[Stored dataset items]
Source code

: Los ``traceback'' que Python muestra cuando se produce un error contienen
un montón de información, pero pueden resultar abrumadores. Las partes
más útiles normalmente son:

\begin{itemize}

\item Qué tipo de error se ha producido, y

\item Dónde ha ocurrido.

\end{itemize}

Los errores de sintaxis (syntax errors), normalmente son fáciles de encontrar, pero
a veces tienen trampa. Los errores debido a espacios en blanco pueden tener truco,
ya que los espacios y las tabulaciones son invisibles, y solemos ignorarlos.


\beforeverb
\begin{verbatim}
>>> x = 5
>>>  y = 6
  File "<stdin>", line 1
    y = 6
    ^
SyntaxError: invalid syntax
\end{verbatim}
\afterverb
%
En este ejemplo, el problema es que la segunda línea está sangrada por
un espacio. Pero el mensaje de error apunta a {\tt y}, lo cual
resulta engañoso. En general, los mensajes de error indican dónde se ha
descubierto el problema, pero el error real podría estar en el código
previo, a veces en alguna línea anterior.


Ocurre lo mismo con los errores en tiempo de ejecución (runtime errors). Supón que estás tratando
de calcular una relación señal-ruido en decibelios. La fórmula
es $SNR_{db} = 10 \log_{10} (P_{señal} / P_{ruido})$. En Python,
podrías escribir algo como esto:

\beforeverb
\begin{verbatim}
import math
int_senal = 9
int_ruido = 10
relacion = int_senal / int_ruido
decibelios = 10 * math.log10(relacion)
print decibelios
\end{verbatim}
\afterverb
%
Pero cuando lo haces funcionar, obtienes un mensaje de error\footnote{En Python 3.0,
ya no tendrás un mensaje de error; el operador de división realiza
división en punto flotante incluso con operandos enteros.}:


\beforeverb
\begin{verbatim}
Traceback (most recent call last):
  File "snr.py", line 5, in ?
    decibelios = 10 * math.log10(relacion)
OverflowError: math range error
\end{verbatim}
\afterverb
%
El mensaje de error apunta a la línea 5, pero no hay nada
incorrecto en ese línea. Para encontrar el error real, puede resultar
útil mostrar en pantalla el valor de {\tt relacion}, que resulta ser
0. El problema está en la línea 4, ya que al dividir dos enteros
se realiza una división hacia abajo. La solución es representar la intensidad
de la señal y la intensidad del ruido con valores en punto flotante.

TASK DESCRIPTION ::
Determine how many lines of the data above hold the word "syntax". Output that number only.

ANSWER BOX ::
2